Buying the best kettle? A staple in homes around the world, the humble electric kettle was invented in the US in the 1890s by the Carpenter Electric Company. Of course, that model wouldn’t stand the rigors of today’s modern kitchen. It couldn’t switch itself off for a start – that didn’t arrive until 1955 courtesy of Russell Hobbs – and it took a full 12 minutes to boil.
Now, though there are literally hundreds to choose from and they’re an invaluable piece of kitchen kit, not just for hot drinks but for boiling water for cooking, too. Designs vary in size, shape, hue and material – take your pick from steel, plastic and even glass models – at a huge variety of price points.
While features will vary depending on the ticket price, we think at the very least they should include an easy opening wide lid, comfortable and sturdy handle and non-drip spout. Tea aficionados might want to opt for a kettle with variable temperatures, homes with hard water should consider one with a washable filter and for big families, the most important feature will probably be capacity.

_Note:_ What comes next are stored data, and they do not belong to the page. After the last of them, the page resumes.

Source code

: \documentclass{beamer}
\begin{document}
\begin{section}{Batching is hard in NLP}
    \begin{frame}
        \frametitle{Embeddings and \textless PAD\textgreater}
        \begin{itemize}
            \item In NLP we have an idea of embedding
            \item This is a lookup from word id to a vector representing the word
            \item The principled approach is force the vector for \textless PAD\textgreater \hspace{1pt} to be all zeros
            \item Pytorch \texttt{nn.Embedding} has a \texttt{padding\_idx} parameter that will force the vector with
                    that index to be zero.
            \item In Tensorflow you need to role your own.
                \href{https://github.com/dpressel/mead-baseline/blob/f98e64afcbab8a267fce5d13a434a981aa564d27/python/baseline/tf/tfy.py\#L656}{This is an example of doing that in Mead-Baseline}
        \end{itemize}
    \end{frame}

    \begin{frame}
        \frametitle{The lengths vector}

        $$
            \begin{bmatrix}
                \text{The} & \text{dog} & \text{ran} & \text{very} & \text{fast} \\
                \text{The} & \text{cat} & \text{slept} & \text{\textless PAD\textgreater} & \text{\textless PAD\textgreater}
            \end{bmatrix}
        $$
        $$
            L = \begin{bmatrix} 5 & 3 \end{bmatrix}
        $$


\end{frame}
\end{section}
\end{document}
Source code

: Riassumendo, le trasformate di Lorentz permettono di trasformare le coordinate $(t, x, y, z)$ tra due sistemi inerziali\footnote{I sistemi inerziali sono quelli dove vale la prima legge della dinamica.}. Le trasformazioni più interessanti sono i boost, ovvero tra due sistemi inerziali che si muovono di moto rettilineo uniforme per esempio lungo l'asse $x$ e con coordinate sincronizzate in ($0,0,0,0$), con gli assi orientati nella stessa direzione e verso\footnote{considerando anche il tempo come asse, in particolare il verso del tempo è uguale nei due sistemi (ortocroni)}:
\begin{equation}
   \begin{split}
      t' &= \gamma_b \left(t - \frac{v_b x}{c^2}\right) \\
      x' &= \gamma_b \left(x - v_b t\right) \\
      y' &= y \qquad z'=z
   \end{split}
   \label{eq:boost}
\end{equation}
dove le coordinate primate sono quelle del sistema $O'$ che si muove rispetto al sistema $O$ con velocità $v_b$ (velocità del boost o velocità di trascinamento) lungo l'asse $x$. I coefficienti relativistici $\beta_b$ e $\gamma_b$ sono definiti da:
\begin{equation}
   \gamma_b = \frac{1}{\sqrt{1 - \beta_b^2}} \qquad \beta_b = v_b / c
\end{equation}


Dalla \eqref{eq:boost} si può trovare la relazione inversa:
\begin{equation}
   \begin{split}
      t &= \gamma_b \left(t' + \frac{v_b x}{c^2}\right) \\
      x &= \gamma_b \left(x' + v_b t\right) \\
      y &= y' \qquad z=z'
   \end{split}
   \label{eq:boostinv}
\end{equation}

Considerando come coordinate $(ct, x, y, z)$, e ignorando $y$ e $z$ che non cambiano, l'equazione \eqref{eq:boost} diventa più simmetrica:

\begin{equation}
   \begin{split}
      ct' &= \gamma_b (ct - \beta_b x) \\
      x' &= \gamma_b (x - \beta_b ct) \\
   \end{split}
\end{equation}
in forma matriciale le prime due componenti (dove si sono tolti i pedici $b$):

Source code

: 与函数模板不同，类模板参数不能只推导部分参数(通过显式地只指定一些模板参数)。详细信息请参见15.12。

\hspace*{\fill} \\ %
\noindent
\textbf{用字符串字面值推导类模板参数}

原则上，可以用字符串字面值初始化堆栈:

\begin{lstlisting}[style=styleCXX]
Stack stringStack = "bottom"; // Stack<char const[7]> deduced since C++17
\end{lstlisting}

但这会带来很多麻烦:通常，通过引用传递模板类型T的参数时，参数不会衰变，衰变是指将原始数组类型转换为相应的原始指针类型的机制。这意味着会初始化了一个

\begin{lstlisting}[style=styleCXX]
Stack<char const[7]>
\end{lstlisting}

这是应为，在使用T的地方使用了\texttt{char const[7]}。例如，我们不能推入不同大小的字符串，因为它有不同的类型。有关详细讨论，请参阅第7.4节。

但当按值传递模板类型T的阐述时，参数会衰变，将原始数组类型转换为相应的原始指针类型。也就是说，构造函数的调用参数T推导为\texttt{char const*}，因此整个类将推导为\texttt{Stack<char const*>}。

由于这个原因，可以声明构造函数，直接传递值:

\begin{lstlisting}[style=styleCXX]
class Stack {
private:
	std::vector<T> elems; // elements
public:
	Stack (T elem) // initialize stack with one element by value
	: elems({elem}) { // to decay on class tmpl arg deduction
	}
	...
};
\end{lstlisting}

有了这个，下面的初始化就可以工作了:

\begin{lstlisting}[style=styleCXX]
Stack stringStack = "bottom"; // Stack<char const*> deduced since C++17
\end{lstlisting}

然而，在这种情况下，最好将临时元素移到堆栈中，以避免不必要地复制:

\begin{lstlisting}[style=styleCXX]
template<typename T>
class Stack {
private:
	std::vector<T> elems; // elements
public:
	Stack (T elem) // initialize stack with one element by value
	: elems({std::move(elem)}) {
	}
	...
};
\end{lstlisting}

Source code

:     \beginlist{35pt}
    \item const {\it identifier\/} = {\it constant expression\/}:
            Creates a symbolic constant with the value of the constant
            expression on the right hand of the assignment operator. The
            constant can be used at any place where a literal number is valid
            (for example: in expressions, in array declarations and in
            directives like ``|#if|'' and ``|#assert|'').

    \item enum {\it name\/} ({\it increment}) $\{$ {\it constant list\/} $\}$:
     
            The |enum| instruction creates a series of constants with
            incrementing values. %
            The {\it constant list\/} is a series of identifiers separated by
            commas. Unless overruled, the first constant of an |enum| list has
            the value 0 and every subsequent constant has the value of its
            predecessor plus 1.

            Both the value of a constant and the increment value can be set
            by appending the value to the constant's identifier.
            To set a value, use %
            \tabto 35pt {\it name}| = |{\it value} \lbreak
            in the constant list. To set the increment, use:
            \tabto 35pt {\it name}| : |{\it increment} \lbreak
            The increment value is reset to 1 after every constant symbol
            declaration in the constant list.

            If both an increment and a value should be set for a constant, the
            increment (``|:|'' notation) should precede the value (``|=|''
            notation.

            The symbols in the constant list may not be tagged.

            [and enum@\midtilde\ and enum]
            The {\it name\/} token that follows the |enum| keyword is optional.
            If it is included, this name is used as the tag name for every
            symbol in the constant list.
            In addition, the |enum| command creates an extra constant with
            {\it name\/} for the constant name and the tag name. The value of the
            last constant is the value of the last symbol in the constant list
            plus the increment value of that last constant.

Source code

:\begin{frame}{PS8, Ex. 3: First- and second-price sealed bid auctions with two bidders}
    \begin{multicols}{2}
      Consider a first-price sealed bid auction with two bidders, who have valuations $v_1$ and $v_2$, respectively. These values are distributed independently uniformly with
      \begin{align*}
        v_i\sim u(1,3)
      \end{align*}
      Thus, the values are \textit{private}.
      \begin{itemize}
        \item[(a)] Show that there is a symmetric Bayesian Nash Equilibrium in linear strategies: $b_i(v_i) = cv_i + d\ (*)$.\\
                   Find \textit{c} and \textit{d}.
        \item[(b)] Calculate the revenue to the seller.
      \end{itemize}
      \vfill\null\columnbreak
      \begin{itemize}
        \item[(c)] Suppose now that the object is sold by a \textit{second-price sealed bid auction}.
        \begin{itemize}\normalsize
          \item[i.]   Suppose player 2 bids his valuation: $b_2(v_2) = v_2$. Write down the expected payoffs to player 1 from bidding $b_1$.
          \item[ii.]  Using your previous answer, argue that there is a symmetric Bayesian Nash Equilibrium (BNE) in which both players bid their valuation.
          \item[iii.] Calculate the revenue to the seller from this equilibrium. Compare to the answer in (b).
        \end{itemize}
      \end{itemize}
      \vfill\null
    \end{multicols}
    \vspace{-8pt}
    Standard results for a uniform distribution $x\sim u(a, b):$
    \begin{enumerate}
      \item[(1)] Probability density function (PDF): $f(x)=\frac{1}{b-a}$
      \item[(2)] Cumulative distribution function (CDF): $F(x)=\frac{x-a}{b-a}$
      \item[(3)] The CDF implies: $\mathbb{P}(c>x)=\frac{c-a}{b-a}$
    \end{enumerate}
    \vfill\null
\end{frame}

See our top seven kettle recommendations below, or, if you are more of a coffee drinker, then check out our best pod coffee machines guide.
The best kettles
Well known for their small appliances, UK brank Dualit recently added to its collection with the Domus – Latin for home – range. While it currently only comes in two colours, a soft charcoal grey or fresh white, it’s a great choice for both modern and classic kitchen styles.
A large, easy-to-read viewing window means you can see how much water is in the kettle at a glance – both in cups and litres, so great for making a brew or boiling just the right amount of water to use for cooking. As we’ve said above, though, it’s not a great idea to leave your kettle with water standing in it for any length of time.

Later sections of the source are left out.